Fringe newspapers, such as Cumhuriyet, which Rubin cites as a source, have long trumpeted ideas like "Gulen is like Khomeini" and "Erdoğan is like Ahmadinejad," although most facts on the ground prove the opposite. A short column cannot suffice for correcting the abundant factual and intellectual flaws in Mr. Rubin's piece. I'll only kindly ask you to think about the following questions:

How can anyone be taking Turkey toward an Iranian-type regime when he is leading a party during the tenure of which they have made unprecedented reforms securing Ankara a spot at the full-membership negotiating table of the European Union? How could they be undermining secularism, as the Turkish prosecutor suggests, when a main precondition of joining the EU bloc is secularism? I am talking about the AK Party and Erdoğan, who Rubin is alarmed about.

How can anyone be a Khomeini if he has advocated peace and tolerance throughout his life as a preacher and author, being received by the pope in 1998 as a result of relentless efforts to promote interfaith dialogue and threatened by extremist Islamic movements because he is too sympathetic to Christians and Jews? I am, of course, talking about Fethullah Gülen, who Rubin depicts as a Turkish Khomeini.

True, as Rubin says, Gülen is perhaps Turkey's most prominent theologian. And many academics and observers would agree that the faith-inspired civic movement he initiated almost 40 years ago in Turkey now represents one of the best hopes for the enlightened Islamic world and the West. But it looks like some prosecutors in Turkey and their imitators in US will never be convinced.

A golden piece of evidence loved by Gülenophobes that Rubin was eager to put forth was an old videotape that showed Gülen urging most likely a group of visiting young bureaucrats to keep a low profile and not reveal their religious affinities too much. What could be more sensible advice than this in a governing system obsessed with secularism and in a world full of Islamophobia? How far can pious people, especially if known to be affiliated with a religious group, go in Turkish bureaucracy? Thousands expelled from the military and many other government jobs provide the answer: not that far.

I'm sure Mr. Rubin is aware and most probably sympathetic to Alevi, Christian and Jewish minorities who wrestle with similar challenges emanating from Turkey's suppressive secularism and employ various survival techniques. Why does it become a plot to "infiltrate" state institutions when some pious Sunnis do the same to secure a spot for themselves in the public sector?  

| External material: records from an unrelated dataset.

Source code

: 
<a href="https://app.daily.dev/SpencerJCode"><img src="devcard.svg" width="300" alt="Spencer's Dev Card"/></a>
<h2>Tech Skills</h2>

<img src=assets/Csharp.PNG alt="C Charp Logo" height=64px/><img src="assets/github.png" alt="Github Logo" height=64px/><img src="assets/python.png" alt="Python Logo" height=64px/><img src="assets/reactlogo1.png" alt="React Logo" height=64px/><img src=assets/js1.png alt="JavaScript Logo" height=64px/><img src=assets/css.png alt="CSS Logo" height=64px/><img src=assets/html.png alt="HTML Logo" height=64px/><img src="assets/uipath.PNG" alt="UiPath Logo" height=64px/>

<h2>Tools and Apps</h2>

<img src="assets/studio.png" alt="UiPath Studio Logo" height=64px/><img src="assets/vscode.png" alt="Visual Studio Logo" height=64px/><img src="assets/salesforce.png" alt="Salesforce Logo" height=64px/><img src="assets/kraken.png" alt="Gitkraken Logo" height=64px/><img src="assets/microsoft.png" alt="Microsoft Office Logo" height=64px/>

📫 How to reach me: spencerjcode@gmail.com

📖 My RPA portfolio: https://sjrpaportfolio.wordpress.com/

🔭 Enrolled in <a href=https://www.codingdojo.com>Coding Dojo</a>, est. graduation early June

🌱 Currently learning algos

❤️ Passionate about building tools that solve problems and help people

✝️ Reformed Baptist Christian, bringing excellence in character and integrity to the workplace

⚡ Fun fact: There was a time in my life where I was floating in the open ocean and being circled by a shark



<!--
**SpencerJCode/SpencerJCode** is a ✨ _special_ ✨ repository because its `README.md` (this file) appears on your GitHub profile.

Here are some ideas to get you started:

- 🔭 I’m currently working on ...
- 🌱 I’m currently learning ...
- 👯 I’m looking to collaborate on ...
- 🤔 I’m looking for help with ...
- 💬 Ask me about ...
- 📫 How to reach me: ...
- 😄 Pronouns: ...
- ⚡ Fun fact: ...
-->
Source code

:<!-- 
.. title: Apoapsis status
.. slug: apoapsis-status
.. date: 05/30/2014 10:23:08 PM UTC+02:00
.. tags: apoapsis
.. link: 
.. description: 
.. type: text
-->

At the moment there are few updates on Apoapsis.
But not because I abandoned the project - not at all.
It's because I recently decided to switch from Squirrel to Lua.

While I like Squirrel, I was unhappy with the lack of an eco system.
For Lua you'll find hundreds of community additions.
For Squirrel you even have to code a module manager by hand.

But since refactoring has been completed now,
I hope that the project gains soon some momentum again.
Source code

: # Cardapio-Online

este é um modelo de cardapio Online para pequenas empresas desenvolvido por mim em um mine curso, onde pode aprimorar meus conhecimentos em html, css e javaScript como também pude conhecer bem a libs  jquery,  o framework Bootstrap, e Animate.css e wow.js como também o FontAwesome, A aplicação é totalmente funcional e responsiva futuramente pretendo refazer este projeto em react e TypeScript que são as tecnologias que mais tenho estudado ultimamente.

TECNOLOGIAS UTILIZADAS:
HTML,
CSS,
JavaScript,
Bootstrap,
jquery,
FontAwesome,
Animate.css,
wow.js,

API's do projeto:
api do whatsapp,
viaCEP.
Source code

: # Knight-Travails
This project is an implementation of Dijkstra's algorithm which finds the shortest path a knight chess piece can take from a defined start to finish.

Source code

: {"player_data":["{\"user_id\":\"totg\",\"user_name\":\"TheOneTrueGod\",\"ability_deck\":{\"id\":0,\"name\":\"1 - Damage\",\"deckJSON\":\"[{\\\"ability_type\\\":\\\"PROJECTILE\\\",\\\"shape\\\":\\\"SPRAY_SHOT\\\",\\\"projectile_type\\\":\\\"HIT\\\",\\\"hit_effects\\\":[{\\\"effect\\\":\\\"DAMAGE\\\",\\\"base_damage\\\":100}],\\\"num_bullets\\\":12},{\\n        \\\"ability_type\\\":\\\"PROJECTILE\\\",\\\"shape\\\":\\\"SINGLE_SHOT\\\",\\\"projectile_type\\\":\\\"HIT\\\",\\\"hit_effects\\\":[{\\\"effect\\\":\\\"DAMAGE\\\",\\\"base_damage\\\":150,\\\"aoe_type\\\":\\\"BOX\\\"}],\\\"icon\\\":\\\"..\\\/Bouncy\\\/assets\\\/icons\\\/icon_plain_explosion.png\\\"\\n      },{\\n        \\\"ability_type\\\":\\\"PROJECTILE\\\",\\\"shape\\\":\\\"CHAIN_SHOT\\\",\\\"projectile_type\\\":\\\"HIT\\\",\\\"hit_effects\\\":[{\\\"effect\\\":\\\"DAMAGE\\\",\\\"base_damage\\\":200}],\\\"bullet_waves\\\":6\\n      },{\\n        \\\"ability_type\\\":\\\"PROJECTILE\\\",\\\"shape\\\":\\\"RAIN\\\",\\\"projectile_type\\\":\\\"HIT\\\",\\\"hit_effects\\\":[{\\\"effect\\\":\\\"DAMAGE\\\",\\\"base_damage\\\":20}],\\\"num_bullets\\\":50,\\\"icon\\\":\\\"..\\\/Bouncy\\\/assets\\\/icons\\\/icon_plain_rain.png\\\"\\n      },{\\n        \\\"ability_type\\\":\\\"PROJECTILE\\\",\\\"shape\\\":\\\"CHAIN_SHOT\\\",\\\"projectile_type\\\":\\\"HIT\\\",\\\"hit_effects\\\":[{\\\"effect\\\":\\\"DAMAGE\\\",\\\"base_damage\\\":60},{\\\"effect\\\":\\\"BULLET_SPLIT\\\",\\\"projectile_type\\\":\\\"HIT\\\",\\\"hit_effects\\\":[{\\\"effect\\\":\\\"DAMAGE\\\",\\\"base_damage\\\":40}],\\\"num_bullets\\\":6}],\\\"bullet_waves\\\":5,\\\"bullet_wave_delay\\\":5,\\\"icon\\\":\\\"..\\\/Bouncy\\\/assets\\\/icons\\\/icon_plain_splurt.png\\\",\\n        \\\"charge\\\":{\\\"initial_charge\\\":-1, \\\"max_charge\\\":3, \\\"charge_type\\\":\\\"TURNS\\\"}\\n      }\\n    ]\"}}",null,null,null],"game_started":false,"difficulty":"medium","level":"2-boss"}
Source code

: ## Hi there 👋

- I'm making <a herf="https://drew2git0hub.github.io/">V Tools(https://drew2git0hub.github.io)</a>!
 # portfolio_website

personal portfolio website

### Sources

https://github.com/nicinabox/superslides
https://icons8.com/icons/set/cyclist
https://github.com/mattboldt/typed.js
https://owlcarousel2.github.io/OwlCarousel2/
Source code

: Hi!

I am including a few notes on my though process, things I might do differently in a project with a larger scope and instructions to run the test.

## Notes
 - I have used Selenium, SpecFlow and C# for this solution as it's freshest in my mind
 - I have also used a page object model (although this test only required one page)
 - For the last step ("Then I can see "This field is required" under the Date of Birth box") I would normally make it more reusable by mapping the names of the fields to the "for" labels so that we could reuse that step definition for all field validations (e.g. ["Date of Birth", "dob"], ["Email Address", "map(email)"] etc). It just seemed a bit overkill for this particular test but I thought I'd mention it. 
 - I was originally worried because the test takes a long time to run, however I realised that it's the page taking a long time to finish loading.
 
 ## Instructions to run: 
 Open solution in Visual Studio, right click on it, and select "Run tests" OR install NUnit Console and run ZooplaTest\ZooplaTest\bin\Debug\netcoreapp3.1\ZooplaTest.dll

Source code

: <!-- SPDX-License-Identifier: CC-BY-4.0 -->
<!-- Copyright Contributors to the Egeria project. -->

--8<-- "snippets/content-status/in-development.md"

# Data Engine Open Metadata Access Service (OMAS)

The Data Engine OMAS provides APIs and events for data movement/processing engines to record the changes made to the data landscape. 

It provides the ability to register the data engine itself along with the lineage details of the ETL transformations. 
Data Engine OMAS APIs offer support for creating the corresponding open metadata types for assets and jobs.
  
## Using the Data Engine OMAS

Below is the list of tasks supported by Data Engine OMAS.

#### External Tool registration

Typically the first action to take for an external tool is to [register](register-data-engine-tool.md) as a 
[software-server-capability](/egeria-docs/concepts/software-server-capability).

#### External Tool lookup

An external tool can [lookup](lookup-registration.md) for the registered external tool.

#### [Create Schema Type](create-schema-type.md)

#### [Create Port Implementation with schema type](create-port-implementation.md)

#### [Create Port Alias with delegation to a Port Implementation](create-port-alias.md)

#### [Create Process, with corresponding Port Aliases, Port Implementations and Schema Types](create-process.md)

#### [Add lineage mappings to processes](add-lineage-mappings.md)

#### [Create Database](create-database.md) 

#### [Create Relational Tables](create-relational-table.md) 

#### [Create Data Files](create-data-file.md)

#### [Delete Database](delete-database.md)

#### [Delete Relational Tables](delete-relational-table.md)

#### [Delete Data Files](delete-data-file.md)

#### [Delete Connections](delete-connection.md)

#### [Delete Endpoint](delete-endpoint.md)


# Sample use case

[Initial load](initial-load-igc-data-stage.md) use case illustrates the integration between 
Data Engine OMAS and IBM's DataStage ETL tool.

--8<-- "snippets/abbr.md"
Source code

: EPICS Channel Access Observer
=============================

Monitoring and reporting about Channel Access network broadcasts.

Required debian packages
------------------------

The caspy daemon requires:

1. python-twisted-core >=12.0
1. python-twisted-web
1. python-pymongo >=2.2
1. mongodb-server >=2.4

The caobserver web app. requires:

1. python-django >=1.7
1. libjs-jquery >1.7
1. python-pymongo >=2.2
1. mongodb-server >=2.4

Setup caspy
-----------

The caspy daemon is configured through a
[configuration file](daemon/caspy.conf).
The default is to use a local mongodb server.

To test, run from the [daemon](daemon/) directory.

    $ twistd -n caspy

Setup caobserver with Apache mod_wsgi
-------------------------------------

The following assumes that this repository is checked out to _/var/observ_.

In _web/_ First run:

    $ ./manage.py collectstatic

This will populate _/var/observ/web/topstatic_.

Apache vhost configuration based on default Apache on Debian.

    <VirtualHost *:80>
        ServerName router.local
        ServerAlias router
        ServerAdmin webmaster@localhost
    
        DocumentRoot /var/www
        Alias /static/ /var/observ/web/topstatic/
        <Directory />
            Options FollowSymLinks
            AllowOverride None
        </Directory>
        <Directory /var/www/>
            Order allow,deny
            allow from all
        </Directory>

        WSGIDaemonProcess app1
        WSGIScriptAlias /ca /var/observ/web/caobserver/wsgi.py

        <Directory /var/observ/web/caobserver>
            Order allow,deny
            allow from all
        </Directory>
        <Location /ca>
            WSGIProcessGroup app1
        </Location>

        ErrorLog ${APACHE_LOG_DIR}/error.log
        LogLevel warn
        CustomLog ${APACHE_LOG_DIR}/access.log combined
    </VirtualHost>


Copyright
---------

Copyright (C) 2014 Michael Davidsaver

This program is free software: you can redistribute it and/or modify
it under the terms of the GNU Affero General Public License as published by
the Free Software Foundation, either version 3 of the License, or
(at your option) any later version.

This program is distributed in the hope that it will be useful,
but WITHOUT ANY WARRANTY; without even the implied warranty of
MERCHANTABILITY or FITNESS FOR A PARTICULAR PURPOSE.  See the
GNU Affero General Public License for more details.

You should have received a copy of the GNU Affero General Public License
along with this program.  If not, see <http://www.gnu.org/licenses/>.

Turkey's main problem is a lack of the rule of law based on democratic principles and freedoms, not the risk of an Islamic revolution. Turkey's pious Muslims have overwhelmingly embraced democracy and secularism. Had Michael Rubin given up acting like a freak Turkish prosecutor and done some real objective research, he too would understand this. After all, he is not dumb. The last thing the US and Turkey need are self-mandated American prosecutors meddling in Turkish affairs.